### TASK TO CARRY OUT
Start at the line holding "(C, FreeBSD) %". Write out that line and each one after it to the end of the data, unchanged.

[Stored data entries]
▶
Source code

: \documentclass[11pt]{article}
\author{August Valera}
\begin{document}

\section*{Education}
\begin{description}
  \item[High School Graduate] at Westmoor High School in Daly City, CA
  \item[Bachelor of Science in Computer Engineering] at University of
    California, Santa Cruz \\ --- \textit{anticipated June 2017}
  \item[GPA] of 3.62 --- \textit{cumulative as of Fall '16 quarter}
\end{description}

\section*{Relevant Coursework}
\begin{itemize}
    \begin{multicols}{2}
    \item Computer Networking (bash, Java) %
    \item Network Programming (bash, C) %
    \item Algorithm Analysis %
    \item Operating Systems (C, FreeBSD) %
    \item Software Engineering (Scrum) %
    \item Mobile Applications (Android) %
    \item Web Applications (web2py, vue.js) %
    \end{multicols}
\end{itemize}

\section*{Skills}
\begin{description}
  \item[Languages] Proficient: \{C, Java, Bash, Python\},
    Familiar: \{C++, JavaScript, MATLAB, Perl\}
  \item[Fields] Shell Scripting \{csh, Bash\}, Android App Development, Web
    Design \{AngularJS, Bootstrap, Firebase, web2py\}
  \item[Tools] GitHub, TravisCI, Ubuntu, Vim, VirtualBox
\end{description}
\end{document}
◀
### YOUR SOLUTION
    \item Operating Systems (C, FreeBSD) %
    \item Software Engineering (Scrum) %
    \item Mobile Applications (Android) %
    \item Web Applications (web2py, vue.js) %
    \end{multicols}
\end{itemize}

\section*{Skills}
\begin{description}
  \item[Languages] Proficient: \{C, Java, Bash, Python\},
    Familiar: \{C++, JavaScript, MATLAB, Perl\}
  \item[Fields] Shell Scripting \{csh, Bash\}, Android App Development, Web
    Design \{AngularJS, Bootstrap, Firebase, web2py\}
  \item[Tools] GitHub, TravisCI, Ubuntu, Vim, VirtualBox
\end{description}
\end{document}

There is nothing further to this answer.